The priors can be: $$ \mu_1 \sim N(\hat{\mu}_1,\hat{\sigma}^2_1)\\ \sigma^2_1 \sim \text{IG}(\hat{\alpha}_1,\hat{\beta}_1)\\ \mu_2 \sim N(\hat{\mu}_2,\hat{\sigma}^2_2)\\ \sigma^2_2 \sim \text{IG}(\hat{\alpha}_2,\hat{\beta}_2)\\ \theta \sim \text{Dir}(2, (\hat{a}_1, \hat{a}_2)) $$

where I've used the conjugate priors and set $\theta$ as iid from a Dirichlet distribution. The hat indicates that you set these parameters.

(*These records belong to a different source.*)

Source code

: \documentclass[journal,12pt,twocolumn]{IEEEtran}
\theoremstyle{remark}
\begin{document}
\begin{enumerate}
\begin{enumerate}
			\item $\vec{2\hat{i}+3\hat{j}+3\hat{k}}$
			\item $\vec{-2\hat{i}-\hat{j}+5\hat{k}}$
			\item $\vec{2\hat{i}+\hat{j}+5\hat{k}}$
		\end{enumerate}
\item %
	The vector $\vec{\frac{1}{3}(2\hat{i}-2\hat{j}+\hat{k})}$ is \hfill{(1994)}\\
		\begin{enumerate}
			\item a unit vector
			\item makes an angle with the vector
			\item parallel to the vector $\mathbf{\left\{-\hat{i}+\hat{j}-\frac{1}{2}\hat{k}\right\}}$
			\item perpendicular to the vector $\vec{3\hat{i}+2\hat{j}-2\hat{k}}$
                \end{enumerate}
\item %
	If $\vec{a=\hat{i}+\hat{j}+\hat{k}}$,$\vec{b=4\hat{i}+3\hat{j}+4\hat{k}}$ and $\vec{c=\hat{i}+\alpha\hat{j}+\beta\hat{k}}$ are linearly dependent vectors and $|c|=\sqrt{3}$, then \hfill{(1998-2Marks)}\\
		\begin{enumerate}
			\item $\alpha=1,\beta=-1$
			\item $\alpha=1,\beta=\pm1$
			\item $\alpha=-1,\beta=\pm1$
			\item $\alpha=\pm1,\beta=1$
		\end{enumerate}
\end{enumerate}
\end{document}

Once fitted (using MCMC, for instance), you just look at the posterior distribution of $z_i$ and you have the probability of $y_i$ to belong to the first or the second Gaussian (you can get a point estimate with MAP or the posterior mean).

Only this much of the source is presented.